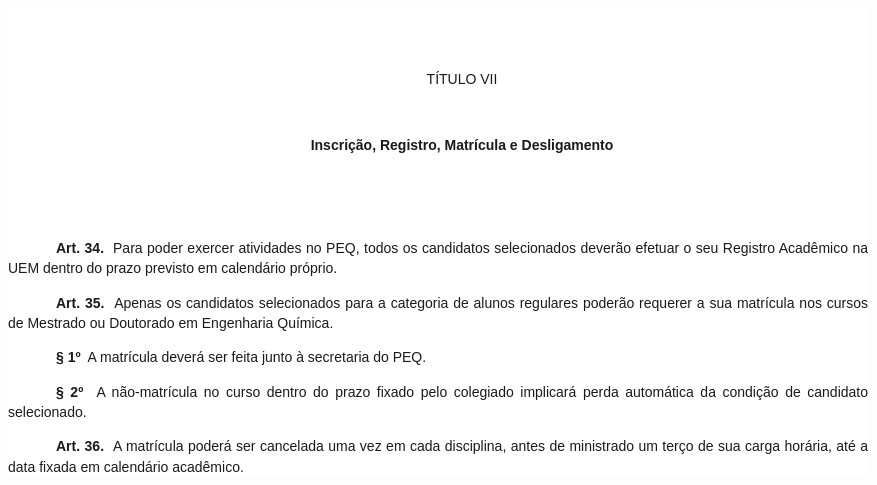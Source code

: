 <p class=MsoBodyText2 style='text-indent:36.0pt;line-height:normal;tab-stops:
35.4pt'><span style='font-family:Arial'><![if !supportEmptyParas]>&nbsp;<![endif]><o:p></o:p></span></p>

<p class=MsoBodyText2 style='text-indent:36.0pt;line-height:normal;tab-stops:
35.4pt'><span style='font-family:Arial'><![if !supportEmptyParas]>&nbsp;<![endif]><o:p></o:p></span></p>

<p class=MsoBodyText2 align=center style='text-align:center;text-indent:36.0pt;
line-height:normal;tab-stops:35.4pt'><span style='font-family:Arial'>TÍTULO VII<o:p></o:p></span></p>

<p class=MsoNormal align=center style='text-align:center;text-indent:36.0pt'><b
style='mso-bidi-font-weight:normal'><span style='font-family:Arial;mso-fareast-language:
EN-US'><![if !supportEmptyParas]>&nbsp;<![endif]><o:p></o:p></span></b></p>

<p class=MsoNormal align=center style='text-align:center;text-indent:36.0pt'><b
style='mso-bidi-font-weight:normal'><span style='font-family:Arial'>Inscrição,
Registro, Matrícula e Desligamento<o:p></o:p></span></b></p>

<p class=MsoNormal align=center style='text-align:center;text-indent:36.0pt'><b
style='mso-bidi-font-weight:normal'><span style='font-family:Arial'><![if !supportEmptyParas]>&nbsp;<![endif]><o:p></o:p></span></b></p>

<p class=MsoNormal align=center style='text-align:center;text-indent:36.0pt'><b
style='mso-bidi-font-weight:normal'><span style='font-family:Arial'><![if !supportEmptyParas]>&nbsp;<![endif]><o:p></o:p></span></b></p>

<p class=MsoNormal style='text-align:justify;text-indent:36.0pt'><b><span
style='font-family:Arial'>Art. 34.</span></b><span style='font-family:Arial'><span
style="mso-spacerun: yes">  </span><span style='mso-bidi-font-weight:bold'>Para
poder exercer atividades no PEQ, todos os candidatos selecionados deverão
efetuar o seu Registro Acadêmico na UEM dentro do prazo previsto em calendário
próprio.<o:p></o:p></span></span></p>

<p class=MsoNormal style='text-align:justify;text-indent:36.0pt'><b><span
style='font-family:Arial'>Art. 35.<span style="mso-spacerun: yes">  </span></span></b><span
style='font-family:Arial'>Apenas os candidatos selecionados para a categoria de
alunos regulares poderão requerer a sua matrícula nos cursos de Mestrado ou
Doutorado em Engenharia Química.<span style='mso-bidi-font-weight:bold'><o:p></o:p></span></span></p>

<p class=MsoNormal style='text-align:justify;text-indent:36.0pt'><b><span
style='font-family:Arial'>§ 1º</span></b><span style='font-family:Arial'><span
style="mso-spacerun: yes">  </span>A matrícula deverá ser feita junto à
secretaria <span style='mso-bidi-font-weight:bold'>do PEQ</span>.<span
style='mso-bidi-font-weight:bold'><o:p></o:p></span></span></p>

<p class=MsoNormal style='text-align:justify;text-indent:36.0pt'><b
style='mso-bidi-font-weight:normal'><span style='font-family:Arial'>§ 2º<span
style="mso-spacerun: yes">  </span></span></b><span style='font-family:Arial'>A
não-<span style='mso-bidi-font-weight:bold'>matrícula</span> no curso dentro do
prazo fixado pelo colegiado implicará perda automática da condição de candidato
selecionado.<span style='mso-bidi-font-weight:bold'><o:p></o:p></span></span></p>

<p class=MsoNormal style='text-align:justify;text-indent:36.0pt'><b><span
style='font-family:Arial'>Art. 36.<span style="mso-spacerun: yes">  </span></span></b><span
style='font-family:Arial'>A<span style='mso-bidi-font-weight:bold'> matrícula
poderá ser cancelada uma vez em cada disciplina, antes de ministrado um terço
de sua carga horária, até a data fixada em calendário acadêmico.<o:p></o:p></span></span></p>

Assigned task. Write out the records above once more, word for word, with no pictures.

Worked solution.
Source code

: <p class=MsoBodyText2 style='text-indent:36.0pt;line-height:normal;tab-stops:
35.4pt'><span style='font-family:Arial'><![if !supportEmptyParas]>&nbsp;<![endif]><o:p></o:p></span></p>

<p class=MsoBodyText2 style='text-indent:36.0pt;line-height:normal;tab-stops:
35.4pt'><span style='font-family:Arial'><![if !supportEmptyParas]>&nbsp;<![endif]><o:p></o:p></span></p>

<p class=MsoBodyText2 align=center style='text-align:center;text-indent:36.0pt;
line-height:normal;tab-stops:35.4pt'><span style='font-family:Arial'>TÍTULO VII<o:p></o:p></span></p>

<p class=MsoNormal align=center style='text-align:center;text-indent:36.0pt'><b
style='mso-bidi-font-weight:normal'><span style='font-family:Arial;mso-fareast-language:
EN-US'><![if !supportEmptyParas]>&nbsp;<![endif]><o:p></o:p></span></b></p>

<p class=MsoNormal align=center style='text-align:center;text-indent:36.0pt'><b
style='mso-bidi-font-weight:normal'><span style='font-family:Arial'>Inscrição,
Registro, Matrícula e Desligamento<o:p></o:p></span></b></p>

<p class=MsoNormal align=center style='text-align:center;text-indent:36.0pt'><b
style='mso-bidi-font-weight:normal'><span style='font-family:Arial'><![if !supportEmptyParas]>&nbsp;<![endif]><o:p></o:p></span></b></p>

<p class=MsoNormal align=center style='text-align:center;text-indent:36.0pt'><b
style='mso-bidi-font-weight:normal'><span style='font-family:Arial'><![if !supportEmptyParas]>&nbsp;<![endif]><o:p></o:p></span></b></p>

<p class=MsoNormal style='text-align:justify;text-indent:36.0pt'><b><span
style='font-family:Arial'>Art. 34.</span></b><span style='font-family:Arial'><span
style="mso-spacerun: yes">  </span><span style='mso-bidi-font-weight:bold'>Para
poder exercer atividades no PEQ, todos os candidatos selecionados deverão
efetuar o seu Registro Acadêmico na UEM dentro do prazo previsto em calendário
próprio.<o:p></o:p></span></span></p>

<p class=MsoNormal style='text-align:justify;text-indent:36.0pt'><b><span
style='font-family:Arial'>Art. 35.<span style="mso-spacerun: yes">  </span></span></b><span
style='font-family:Arial'>Apenas os candidatos selecionados para a categoria de
alunos regulares poderão requerer a sua matrícula nos cursos de Mestrado ou
Doutorado em Engenharia Química.<span style='mso-bidi-font-weight:bold'><o:p></o:p></span></span></p>

<p class=MsoNormal style='text-align:justify;text-indent:36.0pt'><b><span
style='font-family:Arial'>§ 1º</span></b><span style='font-family:Arial'><span
style="mso-spacerun: yes">  </span>A matrícula deverá ser feita junto à
secretaria <span style='mso-bidi-font-weight:bold'>do PEQ</span>.<span
style='mso-bidi-font-weight:bold'><o:p></o:p></span></span></p>

<p class=MsoNormal style='text-align:justify;text-indent:36.0pt'><b
style='mso-bidi-font-weight:normal'><span style='font-family:Arial'>§ 2º<span
style="mso-spacerun: yes">  </span></span></b><span style='font-family:Arial'>A
não-<span style='mso-bidi-font-weight:bold'>matrícula</span> no curso dentro do
prazo fixado pelo colegiado implicará perda automática da condição de candidato
selecionado.<span style='mso-bidi-font-weight:bold'><o:p></o:p></span></span></p>

<p class=MsoNormal style='text-align:justify;text-indent:36.0pt'><b><span
style='font-family:Arial'>Art. 36.<span style="mso-spacerun: yes">  </span></span></b><span
style='font-family:Arial'>A<span style='mso-bidi-font-weight:bold'> matrícula
poderá ser cancelada uma vez em cada disciplina, antes de ministrado um terço
de sua carga horária, até a data fixada em calendário acadêmico.<o:p></o:p></span></span></p>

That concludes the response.